_EXERCISE GOAL_.
In the entries below, tally the lines that contain the string "reset", then state that number alone.

_GIVEN RECORDS_.
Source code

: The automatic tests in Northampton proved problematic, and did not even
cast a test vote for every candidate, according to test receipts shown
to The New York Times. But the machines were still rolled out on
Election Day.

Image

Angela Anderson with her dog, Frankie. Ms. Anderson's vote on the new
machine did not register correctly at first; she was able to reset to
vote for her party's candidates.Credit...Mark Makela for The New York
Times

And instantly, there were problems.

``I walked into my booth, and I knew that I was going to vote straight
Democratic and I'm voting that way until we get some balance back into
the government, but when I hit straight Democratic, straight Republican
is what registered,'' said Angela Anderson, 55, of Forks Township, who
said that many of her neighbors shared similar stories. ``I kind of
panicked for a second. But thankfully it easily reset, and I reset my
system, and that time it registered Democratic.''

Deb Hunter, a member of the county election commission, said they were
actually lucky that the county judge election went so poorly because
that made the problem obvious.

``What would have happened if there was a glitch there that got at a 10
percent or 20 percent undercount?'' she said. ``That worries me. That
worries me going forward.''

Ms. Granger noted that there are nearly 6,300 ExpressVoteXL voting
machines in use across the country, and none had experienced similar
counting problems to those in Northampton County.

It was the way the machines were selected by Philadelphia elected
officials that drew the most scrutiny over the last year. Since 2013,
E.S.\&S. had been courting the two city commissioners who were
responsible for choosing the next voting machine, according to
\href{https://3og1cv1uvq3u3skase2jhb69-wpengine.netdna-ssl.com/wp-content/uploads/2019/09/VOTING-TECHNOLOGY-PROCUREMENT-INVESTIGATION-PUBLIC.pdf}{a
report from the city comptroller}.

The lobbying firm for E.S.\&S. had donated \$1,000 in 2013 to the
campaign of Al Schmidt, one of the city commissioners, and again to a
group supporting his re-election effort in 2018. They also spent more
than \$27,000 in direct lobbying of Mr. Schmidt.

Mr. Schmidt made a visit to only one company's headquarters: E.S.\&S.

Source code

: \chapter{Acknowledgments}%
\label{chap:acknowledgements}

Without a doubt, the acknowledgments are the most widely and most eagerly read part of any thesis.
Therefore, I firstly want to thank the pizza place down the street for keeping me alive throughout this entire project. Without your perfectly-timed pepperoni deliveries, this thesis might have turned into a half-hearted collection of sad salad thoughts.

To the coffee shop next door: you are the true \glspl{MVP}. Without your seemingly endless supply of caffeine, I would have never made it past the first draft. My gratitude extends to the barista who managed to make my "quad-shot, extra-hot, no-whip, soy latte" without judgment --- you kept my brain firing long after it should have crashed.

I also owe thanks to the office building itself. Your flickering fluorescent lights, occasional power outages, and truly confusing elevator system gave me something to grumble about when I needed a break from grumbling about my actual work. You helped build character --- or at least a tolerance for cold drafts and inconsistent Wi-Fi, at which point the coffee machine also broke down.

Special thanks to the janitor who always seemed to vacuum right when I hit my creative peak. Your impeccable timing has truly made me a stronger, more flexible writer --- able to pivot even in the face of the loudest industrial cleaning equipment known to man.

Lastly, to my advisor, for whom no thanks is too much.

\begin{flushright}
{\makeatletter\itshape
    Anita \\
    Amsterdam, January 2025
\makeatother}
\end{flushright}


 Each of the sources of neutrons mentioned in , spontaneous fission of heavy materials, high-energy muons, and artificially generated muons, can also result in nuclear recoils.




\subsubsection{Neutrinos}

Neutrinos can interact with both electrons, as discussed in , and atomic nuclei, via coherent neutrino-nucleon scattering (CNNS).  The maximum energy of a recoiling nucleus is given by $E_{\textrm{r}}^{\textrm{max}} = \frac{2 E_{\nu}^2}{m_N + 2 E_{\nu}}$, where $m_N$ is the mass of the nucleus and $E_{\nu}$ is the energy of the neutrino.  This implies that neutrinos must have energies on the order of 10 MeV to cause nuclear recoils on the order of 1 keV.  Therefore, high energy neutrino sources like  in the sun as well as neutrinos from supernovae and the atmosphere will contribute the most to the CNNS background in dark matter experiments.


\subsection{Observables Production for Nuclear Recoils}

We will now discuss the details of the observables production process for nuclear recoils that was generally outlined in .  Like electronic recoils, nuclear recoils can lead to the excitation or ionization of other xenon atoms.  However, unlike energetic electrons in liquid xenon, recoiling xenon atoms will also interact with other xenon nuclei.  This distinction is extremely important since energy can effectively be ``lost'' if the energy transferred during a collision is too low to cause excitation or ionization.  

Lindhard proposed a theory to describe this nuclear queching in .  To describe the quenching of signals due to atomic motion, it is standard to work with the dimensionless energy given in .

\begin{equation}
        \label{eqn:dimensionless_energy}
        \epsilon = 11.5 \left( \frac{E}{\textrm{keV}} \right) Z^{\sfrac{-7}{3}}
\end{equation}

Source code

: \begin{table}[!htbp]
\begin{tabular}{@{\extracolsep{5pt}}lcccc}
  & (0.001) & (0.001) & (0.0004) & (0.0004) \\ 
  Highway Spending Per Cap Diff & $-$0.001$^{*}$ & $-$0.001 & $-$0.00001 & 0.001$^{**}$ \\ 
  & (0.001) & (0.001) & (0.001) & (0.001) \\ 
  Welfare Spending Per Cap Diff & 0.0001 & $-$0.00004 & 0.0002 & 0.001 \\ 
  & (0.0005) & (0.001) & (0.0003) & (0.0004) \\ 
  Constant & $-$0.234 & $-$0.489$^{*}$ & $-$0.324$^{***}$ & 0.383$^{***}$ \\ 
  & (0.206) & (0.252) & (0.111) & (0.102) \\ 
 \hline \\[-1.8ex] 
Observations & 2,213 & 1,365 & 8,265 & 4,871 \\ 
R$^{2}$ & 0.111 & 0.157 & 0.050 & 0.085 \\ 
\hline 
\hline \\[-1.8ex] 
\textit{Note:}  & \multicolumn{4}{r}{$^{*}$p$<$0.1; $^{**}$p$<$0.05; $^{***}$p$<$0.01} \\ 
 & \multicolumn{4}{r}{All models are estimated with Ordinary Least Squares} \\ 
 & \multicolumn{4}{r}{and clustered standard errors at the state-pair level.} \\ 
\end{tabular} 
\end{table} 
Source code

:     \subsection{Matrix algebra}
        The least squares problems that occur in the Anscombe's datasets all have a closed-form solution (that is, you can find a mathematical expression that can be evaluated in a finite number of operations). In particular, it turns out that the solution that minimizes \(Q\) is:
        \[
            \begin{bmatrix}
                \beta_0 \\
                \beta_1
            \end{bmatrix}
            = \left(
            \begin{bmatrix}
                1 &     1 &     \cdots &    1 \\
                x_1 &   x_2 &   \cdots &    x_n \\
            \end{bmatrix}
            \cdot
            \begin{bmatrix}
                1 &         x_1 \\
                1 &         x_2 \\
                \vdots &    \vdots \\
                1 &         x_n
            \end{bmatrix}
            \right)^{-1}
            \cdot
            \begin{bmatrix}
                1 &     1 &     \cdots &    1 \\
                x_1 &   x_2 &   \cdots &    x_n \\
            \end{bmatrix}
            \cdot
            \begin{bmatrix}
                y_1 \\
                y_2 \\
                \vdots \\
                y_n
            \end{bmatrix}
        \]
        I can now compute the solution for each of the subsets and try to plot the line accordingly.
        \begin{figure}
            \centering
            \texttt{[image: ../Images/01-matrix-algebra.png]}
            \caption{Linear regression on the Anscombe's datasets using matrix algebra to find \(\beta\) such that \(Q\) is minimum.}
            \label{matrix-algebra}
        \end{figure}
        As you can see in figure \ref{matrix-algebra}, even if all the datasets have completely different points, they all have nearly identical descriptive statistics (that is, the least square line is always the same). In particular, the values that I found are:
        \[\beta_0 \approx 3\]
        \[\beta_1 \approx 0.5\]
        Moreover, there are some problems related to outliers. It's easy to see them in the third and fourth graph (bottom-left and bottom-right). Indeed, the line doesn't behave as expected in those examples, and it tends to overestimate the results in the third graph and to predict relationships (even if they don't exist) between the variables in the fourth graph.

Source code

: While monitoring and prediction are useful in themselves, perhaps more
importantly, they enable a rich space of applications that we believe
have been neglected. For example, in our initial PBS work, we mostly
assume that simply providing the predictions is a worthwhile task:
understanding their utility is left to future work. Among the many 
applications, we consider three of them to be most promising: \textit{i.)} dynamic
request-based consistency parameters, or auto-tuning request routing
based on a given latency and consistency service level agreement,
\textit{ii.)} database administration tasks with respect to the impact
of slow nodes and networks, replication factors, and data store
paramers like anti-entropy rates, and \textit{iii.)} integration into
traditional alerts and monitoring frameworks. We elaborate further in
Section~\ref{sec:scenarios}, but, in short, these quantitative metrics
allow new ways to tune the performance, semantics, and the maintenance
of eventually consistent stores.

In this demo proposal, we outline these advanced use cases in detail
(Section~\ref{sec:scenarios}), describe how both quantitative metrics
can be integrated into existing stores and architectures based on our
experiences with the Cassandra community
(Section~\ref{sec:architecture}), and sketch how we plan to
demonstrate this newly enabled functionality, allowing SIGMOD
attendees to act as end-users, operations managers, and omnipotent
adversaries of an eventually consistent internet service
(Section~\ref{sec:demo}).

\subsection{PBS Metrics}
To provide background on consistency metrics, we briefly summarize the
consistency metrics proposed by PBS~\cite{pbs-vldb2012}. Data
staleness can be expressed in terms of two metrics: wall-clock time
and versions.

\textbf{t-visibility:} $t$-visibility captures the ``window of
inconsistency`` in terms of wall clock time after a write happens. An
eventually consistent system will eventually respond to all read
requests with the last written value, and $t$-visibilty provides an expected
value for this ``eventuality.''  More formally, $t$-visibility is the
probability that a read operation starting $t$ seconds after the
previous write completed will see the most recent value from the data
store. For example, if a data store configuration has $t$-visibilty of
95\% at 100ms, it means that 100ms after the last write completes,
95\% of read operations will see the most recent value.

_EXPECTED ANSWER_.
2